The Bayesian equation is read by a mathematician, who recognizes it for what it is: an evolving probability as new data is introduced. In the mind, however, there is no reader of neural computations; the mind is neural computation. As a decision maker, it should behave like an evolving probability. This is not the case. We experience our choices as sure and not as statistics. Our decisions are identity. Their approximate nature disappears in conscious experience. “I am” my approximation, not 10% to 50% or 90%; I am entirely my approximation. My mind is an identity approximator.

Are you hesitant to convince yourself? Let’s take a very common subject of discussion: the debates of opinion around recommendations, in matters of health, ethics, education, etc. Can we say that a recommendation is 100% reliable? Never, you will grant it to me. A recommendation has a probability of accuracy between 51% and 99%. Why the minimum threshold of 51%? Because if an interpretation has a 50/50 or better chance of being wrong, why would we make a recommendation?
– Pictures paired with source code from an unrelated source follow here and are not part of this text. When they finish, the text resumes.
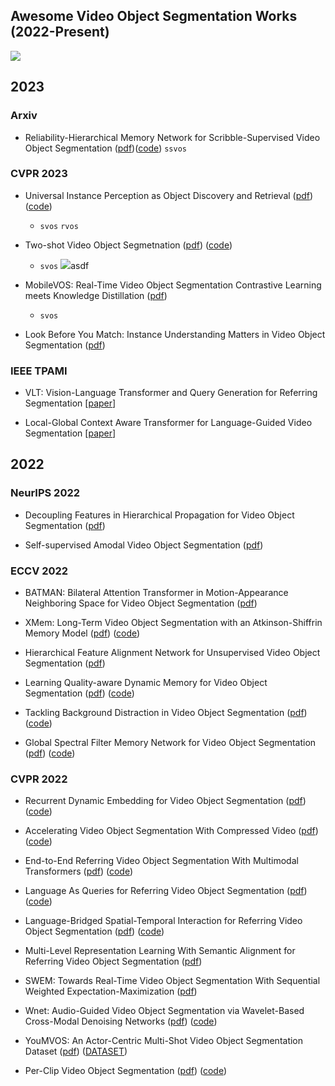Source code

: ## Awesome Video Object Segmentation Works (2022-Present)
![](https://img.shields.io/github/last-commit/gaomingqi/VOS-Review?style=flat-square&colorB=abcdef)

## 2023

### Arxiv
- Reliability-Hierarchical Memory Network for
Scribble-Supervised Video Object Segmentation ([pdf](https://arxiv.org/pdf/2303.14384.pdf))([code](https://github.com/mkg1204/RHMNet-for-SSVOS)) `ssvos` 

### CVPR 2023
- Universal Instance Perception as Object Discovery and Retrieval ([pdf](https://arxiv.org/pdf/2303.06674.pdf)) ([code](https://github.com/MasterBin-IIAU/UNINEXT))
  - `svos` `rvos` 
   
- Two-shot Video Object Segmetnation ([pdf](https://arxiv.org/pdf/2303.12078.pdf)) ([code](https://github.com/yk-pku/Two-shot-Video-Object-Segmentation))
  - `svos` 
![](https://img.shields.io/badge/gidthub-blue?style=for-the-badge)asdf

- MobileVOS: Real-Time Video Object Segmentation
Contrastive Learning meets Knowledge Distillation ([pdf](https://arxiv.org/pdf/2303.07815.pdf))
    - `svos` 

- Look Before You Match: Instance Understanding Matters
in Video Object Segmentation ([pdf](https://arxiv.org/pdf/2212.06826.pdf))

### IEEE TPAMI
- VLT: Vision-Language Transformer and Query Generation for Referring Segmentation [[paper](https://ieeexplore.ieee.org/abstract/document/9932025)]

- Local-Global Context Aware Transformer for Language-Guided Video Segmentation [[paper]()]

## 2022

### NeurIPS 2022
- Decoupling Features in Hierarchical Propagation
for Video Object Segmentation ([pdf](https://arxiv.org/pdf/2210.09782.pdf))

- Self-supervised Amodal Video Object Segmentation ([pdf](https://arxiv.org/pdf/2210.12733.pdf))

### ECCV 2022

- BATMAN: Bilateral Attention Transformer in
Motion-Appearance Neighboring Space for
Video Object Segmentation ([pdf](https://www.ecva.net/papers/eccv_2022/papers_ECCV/papers/136890603.pdf))

- XMem: Long-Term Video Object Segmentation
with an Atkinson-Shiffrin Memory Model ([pdf](https://www.ecva.net/papers/eccv_2022/papers_ECCV/papers/136880633.pdf)) ([code](https://github.com/hkchengrex/XMem))

- Hierarchical Feature Alignment Network for Unsupervised Video Object Segmentation ([pdf](https://www.ecva.net/papers/eccv_2022/papers_ECCV/papers/136940584.pdf))

- Learning Quality-aware Dynamic Memory for Video Object Segmentation ([pdf](https://www.ecva.net/papers/eccv_2022/papers_ECCV/papers/136890462.pdf)) ([code](https://github.com/workforai/QDMN))

- Tackling Background Distraction in
Video Object Segmentation ([pdf](https://www.ecva.net/papers/eccv_2022/papers_ECCV/papers/136820434.pdf)) ([code](https://github.com/suhwan-cho/TBD))

- Global Spectral Filter Memory Network for Video Object Segmentation ([pdf](https://www.ecva.net/papers/eccv_2022/papers_ECCV/papers/136890639.pdf)) ([code](https://github.com/workforai/GSFM))

### CVPR 2022

- Recurrent Dynamic Embedding for Video Object Segmentation ([pdf](https://openaccess.thecvf.com/content/CVPR2022/papers/Li_Recurrent_Dynamic_Embedding_for_Video_Object_Segmentation_CVPR_2022_paper.pdf)) ([code](https://github.com/Limingxing00/RDE-VOS-CVPR2022))

- Accelerating Video Object Segmentation With Compressed Video ([pdf](https://openaccess.thecvf.com/content/CVPR2022/papers/Xu_Accelerating_Video_Object_Segmentation_With_Compressed_Video_CVPR_2022_paper.pdf)) ([code](https://github.com/kai422/CoVOS))

- End-to-End Referring Video Object Segmentation With Multimodal Transformers ([pdf](https://openaccess.thecvf.com/content/CVPR2022/papers/Botach_End-to-End_Referring_Video_Object_Segmentation_With_Multimodal_Transformers_CVPR_2022_paper.pdf)) ([code](https://github.com/mttr2021/MTTR))

- Language As Queries for Referring Video Object Segmentation ([pdf](https://openaccess.thecvf.com/content/CVPR2022/papers/Wu_Language_As_Queries_for_Referring_Video_Object_Segmentation_CVPR_2022_paper.pdf)) ([code](https://github.com/wjn922/ReferFormer))

- Language-Bridged Spatial-Temporal Interaction for Referring Video Object Segmentation ([pdf](https://openaccess.thecvf.com/content/CVPR2022/papers/Ding_Language-Bridged_Spatial-Temporal_Interaction_for_Referring_Video_Object_Segmentation_CVPR_2022_paper.pdf)) ([code](https://github.com/dzh19990407/LBDT))

- Multi-Level Representation Learning With Semantic Alignment for Referring Video Object Segmentation ([pdf](https://openaccess.thecvf.com/content/CVPR2022/papers/Wu_Multi-Level_Representation_Learning_With_Semantic_Alignment_for_Referring_Video_Object_CVPR_2022_paper.pdf)) 

- SWEM: Towards Real-Time Video Object Segmentation With Sequential Weighted Expectation-Maximization ([pdf](https://openaccess.thecvf.com/content/CVPR2022/papers/Lin_SWEM_Towards_Real-Time_Video_Object_Segmentation_With_Sequential_Weighted_Expectation-Maximization_CVPR_2022_paper.pdf)) 

- Wnet: Audio-Guided Video Object Segmentation via Wavelet-Based Cross-Modal Denoising Networks ([pdf](https://openaccess.thecvf.com/content/CVPR2022/papers/Pan_Wnet_Audio-Guided_Video_Object_Segmentation_via_Wavelet-Based_Cross-Modal_Denoising_Networks_CVPR_2022_paper.pdf)) ([code](https://github.com/asudahkzj/Wnet))

- YouMVOS: An Actor-Centric Multi-Shot Video Object Segmentation Dataset ([pdf](https://openaccess.thecvf.com/content/CVPR2022/papers/Wei_YouMVOS_An_Actor-Centric_Multi-Shot_Video_Object_Segmentation_Dataset_CVPR_2022_paper.pdf)) ([DATASET](https://donglaiw.github.io/proj/youMVOS/))

- Per-Clip Video Object Segmentation ([pdf](https://openaccess.thecvf.com/content/CVPR2022/papers/Park_Per-Clip_Video_Object_Segmentation_CVPR_2022_paper.pdf)) ([code](https://github.com/pkyong95/PCVOS))

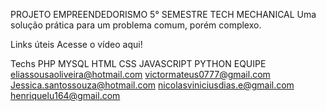 PROJETO EMPREENDEDORISMO 5° SEMESTRE
TECH MECHANICAL
Uma solução prática para um problema comum, porém complexo.

Links úteis
Acesse o vídeo aqui!

Techs
PHP
MYSQL
HTML
CSS
JAVASCRIPT
PYTHON
EQUIPE
eliassousaoliveira@hotmail.com
victormateus0777@gmail.com
Jessica.santossouza@hotmail.com
nicolasviniciusdias.e@gmail.com
henriquelu164@gmail.com
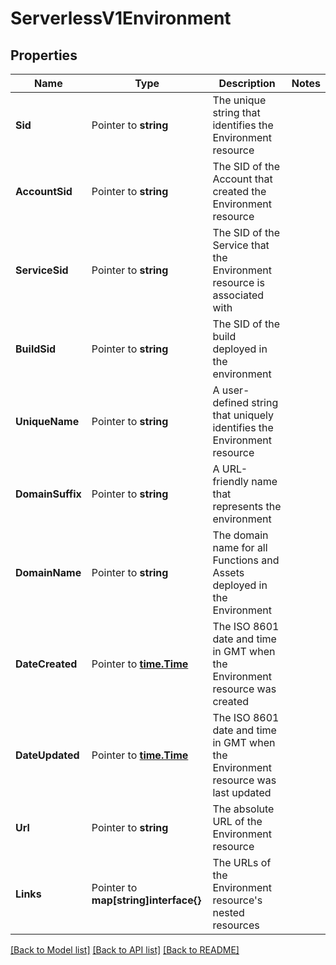 # ServerlessV1Environment

## Properties

Name | Type | Description | Notes
------------ | ------------- | ------------- | -------------
**Sid** | Pointer to **string** | The unique string that identifies the Environment resource |
**AccountSid** | Pointer to **string** | The SID of the Account that created the Environment resource |
**ServiceSid** | Pointer to **string** | The SID of the Service that the Environment resource is associated with |
**BuildSid** | Pointer to **string** | The SID of the build deployed in the environment |
**UniqueName** | Pointer to **string** | A user-defined string that uniquely identifies the Environment resource |
**DomainSuffix** | Pointer to **string** | A URL-friendly name that represents the environment |
**DomainName** | Pointer to **string** | The domain name for all Functions and Assets deployed in the Environment |
**DateCreated** | Pointer to [**time.Time**](time.Time.md) | The ISO 8601 date and time in GMT when the Environment resource was created |
**DateUpdated** | Pointer to [**time.Time**](time.Time.md) | The ISO 8601 date and time in GMT when the Environment resource was last updated |
**Url** | Pointer to **string** | The absolute URL of the Environment resource |
**Links** | Pointer to **map[string]interface{}** | The URLs of the Environment resource's nested resources |

[[Back to Model list]](../README.md#documentation-for-models) [[Back to API list]](../README.md#documentation-for-api-endpoints) [[Back to README]](../README.md)


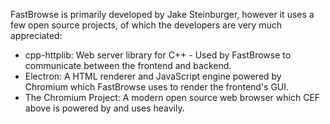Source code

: FastBrowse is primarily developed by Jake Steinburger, however it uses a few open source projects, of which the developers are very much appreciated:

* cpp-httplib: Web server library for C++ - Used by FastBrowse to communicate between the frontend and backend.
* Electron: A HTML renderer and JavaScript engine powered by Chromium which FastBrowse uses to render the frontend's GUI.
* The Chromium Project: A modern open source web browser which CEF above is powered by and uses heavily.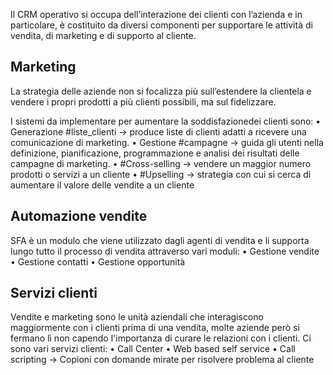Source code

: Il CRM operativo si occupa dell’interazione dei clienti con l’azienda e in particolare, è costituito da diversi componenti per supportare le attività di vendita, di marketing e di supporto al cliente. 

## Marketing

La strategia delle aziende non si focalizza più sull’estendere la clientela e vendere i propri prodotti a più clienti possibili, ma sul fidelizzare.

I sistemi da implementare per aumentare la soddisfazionedei clienti sono:
	• Generazione #liste_clienti -> produce liste di clienti adatti a ricevere una comunicazione di marketing. 
	• Gestione #campagne -> guida gli utenti nella definizione, pianificazione, programmazione e analisi dei risultati delle campagne di marketing.
	• #Cross-selling -> vendere un maggior numero prodotti o servizi a un cliente
	• #Upselling -> strategia con cui si cerca di aumentare il valore delle vendite a un cliente

## Automazione vendite

SFA è un modulo che viene utilizzato dagli agenti di vendita e li supporta lungo tutto il processo di vendita attraverso vari moduli:
	• Gestione vendite
	• Gestione contatti
	• Gestione opportunità


## Servizi clienti

Vendite e marketing sono le unità aziendali che interagiscono maggiormente con i clienti prima di una vendita, molte aziende però si fermano lì non capendo l'importanza di curare le relazioni con i clienti. Ci sono vari servizi clienti:
	• Call Center
	• Web based self service 
	• Call scripting -> Copioni con domande mirate per risolvere problema al cliente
In a debate, do you observe that opinions behave as probable truths between 51 and 99%? Very rarely. Only particularly intelligent and eclectic minds know the depth of their ignorance. The debates between these people are interesting because they know they are made of approximations and quickly abandon the case when the probability of being right drops below 51%. But these special minds are rare, let us repeat. Most of our fellow human beings, especially in this Wokist era, are 100% opinionated! So indisputable.

Neurologically these indisputable opinions are indeed approximations. But among these people there is no reader, no mathematical observer to judge the Bayesian nature of opinion. Without an observer, the lonely prediction is a conviction.

If we encounter so many heavy convictions on a daily basis, it is because the observer is a particularly complex and fragile construction. It is quickly crushed when the mental bowling balls of anger, neuroses, alcohol and other mental poisons tumble into the mind. Our delicate mental efflorescences retract. The mind becomes a shield, united and rigid, a severe bodyguard… an identity approximator.